• [What is expected] Below are some records; output exactly the lines from the line with "a .,v¿'->¿;;&v.. N/ Ç&VB .--i^'" to the line with "(7) Finally, research", both ends kept, and nothing more.

::: Source material :::

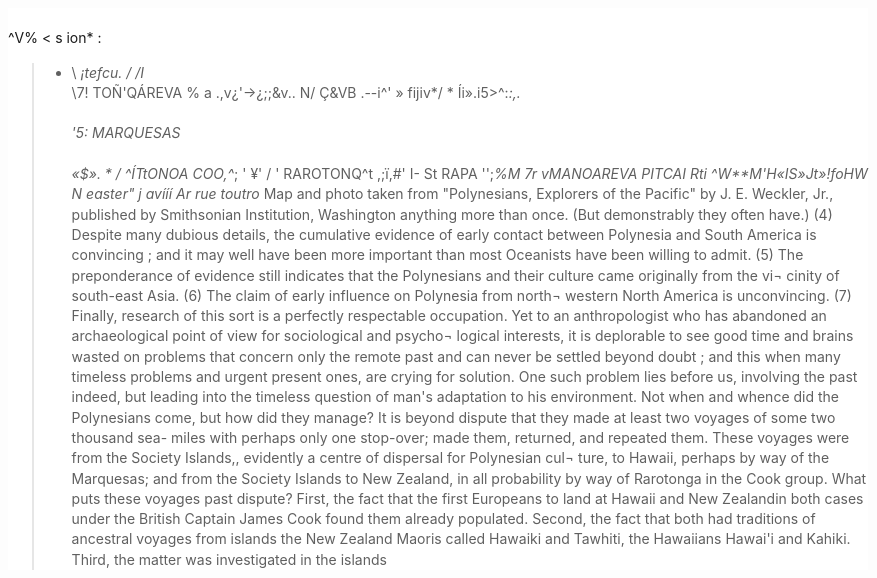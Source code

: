 \
^V%
< s
ion* \:
>* \ *¡tefcu. /
/I*
\
\7\!
TOÑ'QÁREVA %
a .,v¿'->¿;;&v.. N/ Ç&VB .--i^'
» fijiv*/ * Íi».i5>^:*:,.
\
\
'5: MARQUESAS	\
\
«$».	*
/ ^ÍTtONOA COO,^*; ' ¥'
/ ' RAROTONQ^t
,;ï,#' I-
St
RAPA
'';*%*M
7r vMANOAREVA
PITCAI Rti ^W**M*'H«IS»Jt»!foHW N
easter" j
avííí Ar rue toutro*
Map and photo taken from "Polynesians, Explorers of the Pacific" by
J. E. Weckler, Jr., published by Smithsonian Institution, Washington
anything more than once. (But demonstrably they often have.)
(4) Despite many dubious details, the cumulative evidence
of early contact between Polynesia and South America is
convincing ; and it may well have been more important than
most Oceanists have been willing to admit.
(5) The preponderance of evidence still indicates that the
Polynesians and their culture came originally from the vi¬
cinity of south-east Asia.
(6) The claim of early influence on Polynesia from north¬
western North America is unconvincing.
(7) Finally, research of this sort is a perfectly respectable
occupation. Yet to an anthropologist who has abandoned
an archaeological point of view for sociological and psycho¬
logical interests, it is deplorable to see good time and brains
wasted on problems that concern only the remote past and
can never be settled beyond doubt ; and this when many
timeless problems and urgent present ones, are crying for
solution.
One such problem lies before us, involving the past indeed,
but leading into the timeless question of man's adaptation to
his environment. Not when and whence did the Polynesians
come, but how did they manage? It is beyond dispute that
they made at least two voyages of some two thousand sea-
miles with perhaps only one stop-over; made them, returned,
and repeated them. These voyages were from the Society
Islands,, evidently a centre of dispersal for Polynesian cul¬
ture, to Hawaii, perhaps by way of the Marquesas; and from
the Society Islands to New Zealand, in all probability by way
of Rarotonga in the Cook group.
What puts these voyages past dispute? First, the fact that
the first Europeans to land at Hawaii and New Zealandin
both cases under the British Captain James Cook found
them already populated. Second, the fact that both had
traditions of ancestral voyages from islands the New Zealand
Maoris called Hawaiki and Tawhiti, the Hawaiians Hawai'i
and Kahiki. Third, the matter was investigated in the islands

:::

• [Answer section]
a .,v¿'->¿;;&v.. N/ Ç&VB .--i^'
» fijiv*/ * Íi».i5>^:*:,.
\
\
'5: MARQUESAS	\
\
«$».	*
/ ^ÍTtONOA COO,^*; ' ¥'
/ ' RAROTONQ^t
,;ï,#' I-
St
RAPA
'';*%*M
7r vMANOAREVA
PITCAI Rti ^W**M*'H«IS»Jt»!foHW N
easter" j
avííí Ar rue toutro*
Map and photo taken from "Polynesians, Explorers of the Pacific" by
J. E. Weckler, Jr., published by Smithsonian Institution, Washington
anything more than once. (But demonstrably they often have.)
(4) Despite many dubious details, the cumulative evidence
of early contact between Polynesia and South America is
convincing ; and it may well have been more important than
most Oceanists have been willing to admit.
(5) The preponderance of evidence still indicates that the
Polynesians and their culture came originally from the vi¬
cinity of south-east Asia.
(6) The claim of early influence on Polynesia from north¬
western North America is unconvincing.
(7) Finally, research of this sort is a perfectly respectable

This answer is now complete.